Le conflit qui oppose l’UFDG au MATD s’inscrit dans une bataille juridique et politique autour de la reconnaissance et des droits de fonctionnement du parti dirigé par Cellou Dalein Diallo. Selon des informations concordantes, l’UFDG conteste plusieurs décisions administratives du département de l’Administration du territoire, estimant qu’elles limitent sa capacité d’action et menacent sa légitimité politique. Pour le parti, il s’agit d’une question existentielle : être reconnu dans ses droits équivaut à préserver sa place de première force d’opposition et à garantir sa participation au processus électoral. De son côté, le MATD entend défendre la légalité de ses décisions et affirmer son rôle de régulation des partis politiques.

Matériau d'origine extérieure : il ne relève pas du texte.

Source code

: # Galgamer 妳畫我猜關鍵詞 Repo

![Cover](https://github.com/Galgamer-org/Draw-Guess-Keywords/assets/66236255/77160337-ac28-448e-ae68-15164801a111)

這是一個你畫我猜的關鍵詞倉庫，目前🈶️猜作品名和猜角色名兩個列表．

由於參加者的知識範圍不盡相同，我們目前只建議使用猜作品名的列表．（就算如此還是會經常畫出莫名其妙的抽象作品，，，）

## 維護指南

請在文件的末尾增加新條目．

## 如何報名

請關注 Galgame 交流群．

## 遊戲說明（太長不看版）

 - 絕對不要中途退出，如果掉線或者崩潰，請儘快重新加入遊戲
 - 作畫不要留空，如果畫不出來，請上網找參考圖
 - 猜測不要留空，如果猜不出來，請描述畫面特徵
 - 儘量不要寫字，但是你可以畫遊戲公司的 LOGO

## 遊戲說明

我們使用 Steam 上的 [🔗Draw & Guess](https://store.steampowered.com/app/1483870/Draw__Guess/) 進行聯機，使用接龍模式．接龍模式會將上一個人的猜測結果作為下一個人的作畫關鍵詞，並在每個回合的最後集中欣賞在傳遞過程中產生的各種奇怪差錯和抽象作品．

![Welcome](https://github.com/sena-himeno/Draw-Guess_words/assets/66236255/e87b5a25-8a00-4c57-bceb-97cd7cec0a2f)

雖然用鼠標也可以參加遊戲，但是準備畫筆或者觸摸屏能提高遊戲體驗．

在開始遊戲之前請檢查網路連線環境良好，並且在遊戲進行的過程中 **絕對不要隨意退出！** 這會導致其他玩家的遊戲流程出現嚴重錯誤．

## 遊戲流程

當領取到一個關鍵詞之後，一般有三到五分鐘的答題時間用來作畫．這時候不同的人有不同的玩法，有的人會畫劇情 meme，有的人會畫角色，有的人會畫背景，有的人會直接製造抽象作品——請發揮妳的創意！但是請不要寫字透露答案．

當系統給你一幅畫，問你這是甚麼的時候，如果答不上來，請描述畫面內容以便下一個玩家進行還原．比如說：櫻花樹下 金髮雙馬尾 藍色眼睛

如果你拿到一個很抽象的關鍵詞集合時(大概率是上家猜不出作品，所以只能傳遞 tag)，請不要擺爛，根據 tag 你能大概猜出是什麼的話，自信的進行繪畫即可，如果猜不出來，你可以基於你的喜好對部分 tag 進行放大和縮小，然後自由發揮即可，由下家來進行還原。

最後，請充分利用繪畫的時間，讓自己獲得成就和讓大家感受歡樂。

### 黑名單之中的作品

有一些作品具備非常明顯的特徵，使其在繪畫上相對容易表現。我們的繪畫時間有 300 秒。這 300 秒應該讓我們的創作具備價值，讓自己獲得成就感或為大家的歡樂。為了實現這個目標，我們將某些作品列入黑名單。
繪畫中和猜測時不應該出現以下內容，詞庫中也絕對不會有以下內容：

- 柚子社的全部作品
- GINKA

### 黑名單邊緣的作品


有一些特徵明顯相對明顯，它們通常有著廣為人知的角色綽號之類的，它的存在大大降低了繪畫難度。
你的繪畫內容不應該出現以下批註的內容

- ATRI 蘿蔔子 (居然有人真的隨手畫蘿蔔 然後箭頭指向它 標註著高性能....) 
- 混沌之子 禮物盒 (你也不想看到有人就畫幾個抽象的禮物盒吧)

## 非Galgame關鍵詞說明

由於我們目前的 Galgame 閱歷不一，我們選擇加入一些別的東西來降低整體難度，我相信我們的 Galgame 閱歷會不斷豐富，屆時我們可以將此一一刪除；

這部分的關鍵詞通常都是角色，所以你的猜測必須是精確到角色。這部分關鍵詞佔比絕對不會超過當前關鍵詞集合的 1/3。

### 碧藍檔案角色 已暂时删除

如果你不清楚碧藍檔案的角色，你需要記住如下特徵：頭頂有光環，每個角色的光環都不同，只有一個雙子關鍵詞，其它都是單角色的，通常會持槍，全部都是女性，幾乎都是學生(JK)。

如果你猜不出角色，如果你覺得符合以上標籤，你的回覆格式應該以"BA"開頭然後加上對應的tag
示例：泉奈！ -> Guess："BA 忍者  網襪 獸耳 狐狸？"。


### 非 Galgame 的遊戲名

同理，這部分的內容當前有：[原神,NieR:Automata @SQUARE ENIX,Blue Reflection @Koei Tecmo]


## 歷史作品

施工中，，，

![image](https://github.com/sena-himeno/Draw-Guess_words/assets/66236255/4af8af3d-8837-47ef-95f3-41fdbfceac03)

Ce renvoi intervient à un moment particulièrement sensible. Le pays se prépare à un référendum constitutionnel fixé au 21 septembre 2025, étape décisive de la transition en cours. Toute décision de justice touchant un grand parti politique est donc perçue comme un signal fort qui peut influencer les rapports de force et peser sur la dynamique électorale. Une décision favorable à l’UFDG renforcerait sa position et consoliderait son rôle dans les débats à venir, tandis qu’un verdict défavorable risquerait d’alimenter les frustrations et d’exacerber le sentiment d’exclusion exprimé par ses partisans.
La Cour suprême se retrouve ainsi sous une forte pression. Son impartialité et sa capacité à statuer uniquement sur la base du droit seront scrutées non seulement par les acteurs politiques nationaux, mais aussi par la société civile et les partenaires internationaux de la Guinée. L’image de la justice est en jeu : un arrêt jugé équilibré pourrait contribuer à apaiser les tensions, alors qu’une décision perçue comme partiale risquerait au contraire d’attiser la méfiance et de fragiliser davantage la transition.
Dans l’opinion publique, ce report est accueilli avec prudence et scepticisme. Nombreux sont les citoyens qui voient dans ce dossier un test crucial de l’indépendance de la justice guinéenne. Dans un climat où la confiance envers les institutions est mise à rude épreuve, cette affaire dépasse le simple cadre juridique pour devenir un symbole de l’engagement de l’État en faveur de la transparence, de l’équité et du respect du pluralisme politique.
Le 4 septembre, la décision de la Cour suprême sera donc très attendue. Au-delà du règlement d’un contentieux opposant un parti politique à une institution de l’État, ce verdict aura une portée bien plus large : il constituera un signal déterminant pour la suite de la transition et influencera la confiance que les acteurs politiques, les citoyens et la communauté internationale accorderont au processus démocratique en Guinée.